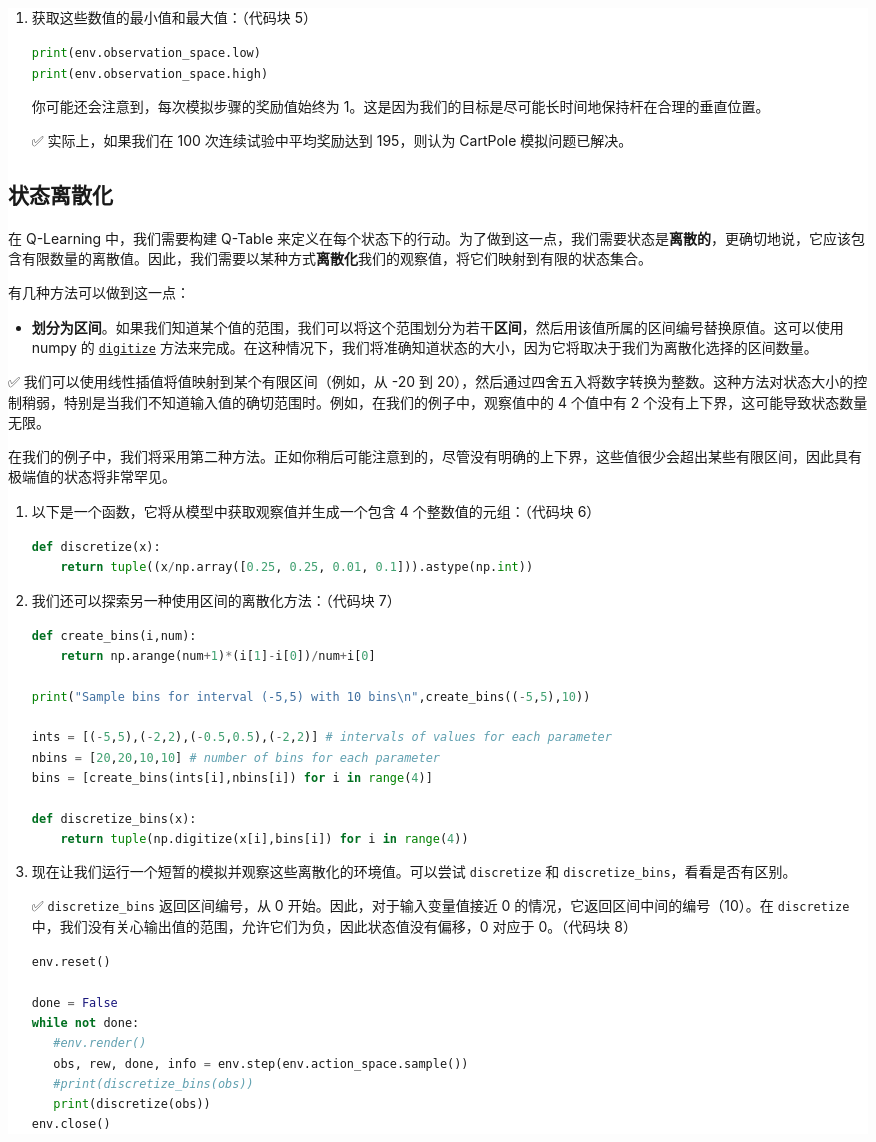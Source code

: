 1. 获取这些数值的最小值和最大值：（代码块 5）

    ```python
    print(env.observation_space.low)
    print(env.observation_space.high)
    ```

    你可能还会注意到，每次模拟步骤的奖励值始终为 1。这是因为我们的目标是尽可能长时间地保持杆在合理的垂直位置。

    ✅ 实际上，如果我们在 100 次连续试验中平均奖励达到 195，则认为 CartPole 模拟问题已解决。

## 状态离散化

在 Q-Learning 中，我们需要构建 Q-Table 来定义在每个状态下的行动。为了做到这一点，我们需要状态是**离散的**，更确切地说，它应该包含有限数量的离散值。因此，我们需要以某种方式**离散化**我们的观察值，将它们映射到有限的状态集合。

有几种方法可以做到这一点：

- **划分为区间**。如果我们知道某个值的范围，我们可以将这个范围划分为若干**区间**，然后用该值所属的区间编号替换原值。这可以使用 numpy 的 [`digitize`](https://numpy.org/doc/stable/reference/generated/numpy.digitize.html) 方法来完成。在这种情况下，我们将准确知道状态的大小，因为它将取决于我们为离散化选择的区间数量。

✅ 我们可以使用线性插值将值映射到某个有限区间（例如，从 -20 到 20），然后通过四舍五入将数字转换为整数。这种方法对状态大小的控制稍弱，特别是当我们不知道输入值的确切范围时。例如，在我们的例子中，观察值中的 4 个值中有 2 个没有上下界，这可能导致状态数量无限。

在我们的例子中，我们将采用第二种方法。正如你稍后可能注意到的，尽管没有明确的上下界，这些值很少会超出某些有限区间，因此具有极端值的状态将非常罕见。

1. 以下是一个函数，它将从模型中获取观察值并生成一个包含 4 个整数值的元组：（代码块 6）

    ```python
    def discretize(x):
        return tuple((x/np.array([0.25, 0.25, 0.01, 0.1])).astype(np.int))
    ```

1. 我们还可以探索另一种使用区间的离散化方法：（代码块 7）

    ```python
    def create_bins(i,num):
        return np.arange(num+1)*(i[1]-i[0])/num+i[0]
    
    print("Sample bins for interval (-5,5) with 10 bins\n",create_bins((-5,5),10))
    
    ints = [(-5,5),(-2,2),(-0.5,0.5),(-2,2)] # intervals of values for each parameter
    nbins = [20,20,10,10] # number of bins for each parameter
    bins = [create_bins(ints[i],nbins[i]) for i in range(4)]
    
    def discretize_bins(x):
        return tuple(np.digitize(x[i],bins[i]) for i in range(4))
    ```

1. 现在让我们运行一个短暂的模拟并观察这些离散化的环境值。可以尝试 `discretize` 和 `discretize_bins`，看看是否有区别。

    ✅ `discretize_bins` 返回区间编号，从 0 开始。因此，对于输入变量值接近 0 的情况，它返回区间中间的编号（10）。在 `discretize` 中，我们没有关心输出值的范围，允许它们为负，因此状态值没有偏移，0 对应于 0。（代码块 8）

    ```python
    env.reset()
    
    done = False
    while not done:
       #env.render()
       obs, rew, done, info = env.step(env.action_space.sample())
       #print(discretize_bins(obs))
       print(discretize(obs))
    env.close()
    ```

| Problem to work on |
For the entries above, transcribe precisely the lines from the one with "1. 以下是一个函数，它将从模型中获取观察值并生成一个包含 4" through the end, including both.

| Result |
1. 以下是一个函数，它将从模型中获取观察值并生成一个包含 4 个整数值的元组：（代码块 6）

    ```python
    def discretize(x):
        return tuple((x/np.array([0.25, 0.25, 0.01, 0.1])).astype(np.int))
    ```

1. 我们还可以探索另一种使用区间的离散化方法：（代码块 7）

    ```python
    def create_bins(i,num):
        return np.arange(num+1)*(i[1]-i[0])/num+i[0]
    
    print("Sample bins for interval (-5,5) with 10 bins\n",create_bins((-5,5),10))
    
    ints = [(-5,5),(-2,2),(-0.5,0.5),(-2,2)] # intervals of values for each parameter
    nbins = [20,20,10,10] # number of bins for each parameter
    bins = [create_bins(ints[i],nbins[i]) for i in range(4)]
    
    def discretize_bins(x):
        return tuple(np.digitize(x[i],bins[i]) for i in range(4))
    ```

1. 现在让我们运行一个短暂的模拟并观察这些离散化的环境值。可以尝试 `discretize` 和 `discretize_bins`，看看是否有区别。

    ✅ `discretize_bins` 返回区间编号，从 0 开始。因此，对于输入变量值接近 0 的情况，它返回区间中间的编号（10）。在 `discretize` 中，我们没有关心输出值的范围，允许它们为负，因此状态值没有偏移，0 对应于 0。（代码块 8）

    ```python
    env.reset()
    
    done = False
    while not done:
       #env.render()
       obs, rew, done, info = env.step(env.action_space.sample())
       #print(discretize_bins(obs))
       print(discretize(obs))
    env.close()
    ```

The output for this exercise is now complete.